Herein, we presented a spiral trajectory design method, which can control the density in radial and angular directions of k-space. The density-controllable pattern is suitable for the optimal CS criteria. Regarding the contradiction between the readout time and the scan time of stack-of-spirals UTE, this method provided a significantly reduced readout time trajectory and further improved the blurring in single breath hold lung imaging for high resolution. The lung imaging of the undersampling CS reconstruction performed slightly better than the short readout time full sampling, maybe because the scan time of 38.4 seconds is hard for a single breath hold.
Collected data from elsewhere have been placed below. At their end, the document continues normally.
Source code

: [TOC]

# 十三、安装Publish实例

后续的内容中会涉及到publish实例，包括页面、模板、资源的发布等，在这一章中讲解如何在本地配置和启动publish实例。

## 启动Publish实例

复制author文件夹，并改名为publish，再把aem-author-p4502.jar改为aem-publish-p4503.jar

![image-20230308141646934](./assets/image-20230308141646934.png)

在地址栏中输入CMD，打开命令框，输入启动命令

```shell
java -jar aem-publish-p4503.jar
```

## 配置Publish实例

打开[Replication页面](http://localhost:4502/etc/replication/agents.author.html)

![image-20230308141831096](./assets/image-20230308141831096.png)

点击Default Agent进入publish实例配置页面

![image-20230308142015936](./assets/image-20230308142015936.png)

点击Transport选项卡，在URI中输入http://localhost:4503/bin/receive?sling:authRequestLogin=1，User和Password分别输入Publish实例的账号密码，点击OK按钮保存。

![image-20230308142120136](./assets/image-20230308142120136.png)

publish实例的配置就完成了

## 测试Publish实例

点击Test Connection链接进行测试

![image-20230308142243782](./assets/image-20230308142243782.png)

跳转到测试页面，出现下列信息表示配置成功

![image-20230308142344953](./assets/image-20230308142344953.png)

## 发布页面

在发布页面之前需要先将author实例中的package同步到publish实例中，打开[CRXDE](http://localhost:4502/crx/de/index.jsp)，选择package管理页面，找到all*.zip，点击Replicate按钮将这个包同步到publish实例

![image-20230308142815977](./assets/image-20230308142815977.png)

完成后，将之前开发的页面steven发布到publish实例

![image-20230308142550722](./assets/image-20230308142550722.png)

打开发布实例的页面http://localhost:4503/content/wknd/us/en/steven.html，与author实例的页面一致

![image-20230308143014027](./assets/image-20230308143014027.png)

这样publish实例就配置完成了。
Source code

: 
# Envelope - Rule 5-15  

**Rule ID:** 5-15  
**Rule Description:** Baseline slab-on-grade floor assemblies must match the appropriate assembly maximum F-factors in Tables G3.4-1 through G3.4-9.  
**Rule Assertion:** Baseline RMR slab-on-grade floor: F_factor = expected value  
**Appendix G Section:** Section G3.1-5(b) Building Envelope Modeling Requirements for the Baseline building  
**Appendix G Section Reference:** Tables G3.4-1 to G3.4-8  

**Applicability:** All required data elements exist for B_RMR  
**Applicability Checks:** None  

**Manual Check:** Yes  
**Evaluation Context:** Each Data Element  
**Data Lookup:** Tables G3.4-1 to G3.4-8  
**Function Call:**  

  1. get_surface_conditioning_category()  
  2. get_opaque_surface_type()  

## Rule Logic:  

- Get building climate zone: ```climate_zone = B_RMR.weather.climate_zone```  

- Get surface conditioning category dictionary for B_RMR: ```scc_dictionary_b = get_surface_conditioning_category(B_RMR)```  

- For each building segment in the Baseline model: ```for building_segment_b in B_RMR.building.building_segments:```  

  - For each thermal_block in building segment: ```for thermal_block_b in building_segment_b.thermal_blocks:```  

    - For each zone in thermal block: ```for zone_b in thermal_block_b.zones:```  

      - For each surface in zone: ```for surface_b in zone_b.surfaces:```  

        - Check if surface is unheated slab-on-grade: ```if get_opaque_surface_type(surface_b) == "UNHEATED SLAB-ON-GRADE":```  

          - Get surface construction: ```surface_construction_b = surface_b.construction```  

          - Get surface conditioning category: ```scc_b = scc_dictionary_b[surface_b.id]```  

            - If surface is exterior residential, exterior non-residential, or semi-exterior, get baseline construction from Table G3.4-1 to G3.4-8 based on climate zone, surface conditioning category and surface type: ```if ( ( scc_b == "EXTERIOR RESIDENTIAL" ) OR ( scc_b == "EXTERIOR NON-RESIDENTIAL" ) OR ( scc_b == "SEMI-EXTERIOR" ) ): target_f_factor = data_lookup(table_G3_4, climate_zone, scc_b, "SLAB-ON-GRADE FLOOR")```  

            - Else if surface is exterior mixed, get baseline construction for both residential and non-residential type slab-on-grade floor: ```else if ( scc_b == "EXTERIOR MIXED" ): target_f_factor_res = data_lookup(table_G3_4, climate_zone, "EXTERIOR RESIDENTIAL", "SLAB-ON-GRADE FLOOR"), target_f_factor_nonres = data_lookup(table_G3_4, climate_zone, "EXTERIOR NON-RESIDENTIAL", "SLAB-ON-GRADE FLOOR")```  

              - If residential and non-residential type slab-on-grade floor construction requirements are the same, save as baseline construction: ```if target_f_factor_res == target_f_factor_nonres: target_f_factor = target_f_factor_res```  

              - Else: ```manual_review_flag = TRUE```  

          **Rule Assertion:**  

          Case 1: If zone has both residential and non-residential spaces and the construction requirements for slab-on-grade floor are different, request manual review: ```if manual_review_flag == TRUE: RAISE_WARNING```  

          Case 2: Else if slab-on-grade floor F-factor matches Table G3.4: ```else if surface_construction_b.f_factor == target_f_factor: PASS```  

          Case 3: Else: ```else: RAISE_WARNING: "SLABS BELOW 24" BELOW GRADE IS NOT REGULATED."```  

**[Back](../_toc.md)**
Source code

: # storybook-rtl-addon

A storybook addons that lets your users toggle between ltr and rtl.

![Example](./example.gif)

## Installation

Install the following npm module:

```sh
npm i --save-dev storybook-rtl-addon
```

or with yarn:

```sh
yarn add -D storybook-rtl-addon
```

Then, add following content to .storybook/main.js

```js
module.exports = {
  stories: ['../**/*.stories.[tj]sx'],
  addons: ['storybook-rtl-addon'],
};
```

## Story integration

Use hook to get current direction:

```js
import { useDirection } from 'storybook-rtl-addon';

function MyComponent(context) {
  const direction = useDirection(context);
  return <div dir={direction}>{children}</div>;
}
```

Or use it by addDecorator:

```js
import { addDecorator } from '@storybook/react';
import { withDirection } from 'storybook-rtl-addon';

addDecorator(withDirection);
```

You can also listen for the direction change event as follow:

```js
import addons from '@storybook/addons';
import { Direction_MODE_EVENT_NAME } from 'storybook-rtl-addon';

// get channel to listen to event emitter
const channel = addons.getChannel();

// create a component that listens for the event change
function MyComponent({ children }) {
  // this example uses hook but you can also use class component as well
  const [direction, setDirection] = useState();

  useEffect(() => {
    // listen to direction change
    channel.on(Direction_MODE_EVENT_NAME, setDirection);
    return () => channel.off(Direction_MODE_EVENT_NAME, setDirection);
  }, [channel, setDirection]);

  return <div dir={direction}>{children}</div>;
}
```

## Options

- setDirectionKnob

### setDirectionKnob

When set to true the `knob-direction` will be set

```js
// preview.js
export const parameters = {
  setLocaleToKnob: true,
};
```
Although, the slice encoding efficiency is low in our experiments, which leads to the long TE. Our method can be implemented in other high-efficiency slice encoding patterns, including acquisition-weighted UTE (5). Noteworthy, the design method can be extended to different approximately continuous trajectory designs.

Conclusion

The proposed method provides an easy approach to designing a trajectory in which the density is controllable in both radial and angular directions. In addition, shortening readout time and CS reconstruction improve the blurring and signal-to-noise ratio of high-resolution lung imaging in single breath-hold acquisition.

Acknowledgements

This work was supported by National Natural Science Foundation of China (NO.61971151) and Wandong Medical.